Challenges have the uncanny ability to sharpen our focus. A knee injury will make you more mindful of walking than ever before. Bad food introduces you to taste buds you never knew existed. Adrenaline enables amazing physical feats.
The same is true for political movements. Progressives are smarting now. Many on the left are disenchanted with the President, disappointed in the pending health care legislation and disillusioned about the 2010 mid-term elections. What’s a movement to do?
Real progress
We must accept finite disappointment, but we must never lose infinite hope. – Dr. Martin Luther King, Jr.
Our renewed focus is an opportunity to build a foundation for future success, resilience and empowerment. This means taking stock of the real progress being made in this moment while simultaneously fighting to transition society from its peppered past to a progressive future.
President Obama was mindful of this when he said in his Martin Luther King, Jr. address that:
…our predecessors were never so consumed with theoretical debates that they couldn’t see progress when it came…Let’s take a victory, he said, and then keep on marching. Forward steps, large and small, were recognized for what they were — which was progress.

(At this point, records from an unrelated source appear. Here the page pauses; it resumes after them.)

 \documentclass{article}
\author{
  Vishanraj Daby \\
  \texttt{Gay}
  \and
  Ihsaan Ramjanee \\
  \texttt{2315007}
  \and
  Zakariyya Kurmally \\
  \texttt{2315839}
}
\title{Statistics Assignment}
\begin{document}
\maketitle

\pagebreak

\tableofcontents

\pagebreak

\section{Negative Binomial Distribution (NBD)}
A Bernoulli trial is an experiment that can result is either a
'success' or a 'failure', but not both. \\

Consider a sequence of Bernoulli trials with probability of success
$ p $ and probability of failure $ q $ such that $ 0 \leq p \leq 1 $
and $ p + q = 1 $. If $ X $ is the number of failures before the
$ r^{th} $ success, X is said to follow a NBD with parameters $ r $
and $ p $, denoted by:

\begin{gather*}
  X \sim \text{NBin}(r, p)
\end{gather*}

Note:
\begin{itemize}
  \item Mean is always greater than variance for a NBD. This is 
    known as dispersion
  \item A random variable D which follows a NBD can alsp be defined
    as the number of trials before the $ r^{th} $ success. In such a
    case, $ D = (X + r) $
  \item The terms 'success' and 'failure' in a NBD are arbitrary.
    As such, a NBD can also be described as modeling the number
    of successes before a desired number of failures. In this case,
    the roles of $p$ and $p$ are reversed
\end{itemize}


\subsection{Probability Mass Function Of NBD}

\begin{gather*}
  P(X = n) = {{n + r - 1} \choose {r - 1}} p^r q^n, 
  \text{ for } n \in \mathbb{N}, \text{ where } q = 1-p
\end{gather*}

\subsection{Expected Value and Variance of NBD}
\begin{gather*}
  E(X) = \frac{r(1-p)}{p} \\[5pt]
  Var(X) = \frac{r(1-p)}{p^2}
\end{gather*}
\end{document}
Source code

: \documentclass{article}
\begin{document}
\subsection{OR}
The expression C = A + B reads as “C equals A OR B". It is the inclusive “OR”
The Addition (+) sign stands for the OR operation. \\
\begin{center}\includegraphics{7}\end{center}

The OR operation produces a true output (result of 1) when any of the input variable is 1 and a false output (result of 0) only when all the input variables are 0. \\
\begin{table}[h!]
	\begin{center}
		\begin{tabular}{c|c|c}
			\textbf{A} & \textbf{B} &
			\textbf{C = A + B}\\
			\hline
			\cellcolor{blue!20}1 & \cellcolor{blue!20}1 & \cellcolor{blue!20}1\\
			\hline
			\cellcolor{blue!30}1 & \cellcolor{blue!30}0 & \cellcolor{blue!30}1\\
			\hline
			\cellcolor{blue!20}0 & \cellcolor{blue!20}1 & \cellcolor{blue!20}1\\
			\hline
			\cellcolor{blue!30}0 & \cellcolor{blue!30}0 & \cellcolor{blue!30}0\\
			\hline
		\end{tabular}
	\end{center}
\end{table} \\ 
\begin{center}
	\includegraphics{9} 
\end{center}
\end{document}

What victories have we won? A few include:
- Passed the Lilly Ledbetter Act, bringing us a step closer to fully realizing equal pay for equal work.
- Expansion of the State Children’s Health Insurance Program, an important step in providing health care for all of our nation’s children.
- Softened Federal restrictions on stem cell research, opening the door for potential cures to innumerable diseases.
Where do we go from here
Martha Coakley and others’ recent electoral defeats echo the sentiment of the 2008 Presidential election: candidates who proactively or passively represent a broken status quo will fail. Insiders can no longer combine tepid emotions and bland appeals with party machines and expect victory. They instead must take the hope demonstrated by the 2008 election and marry it to action.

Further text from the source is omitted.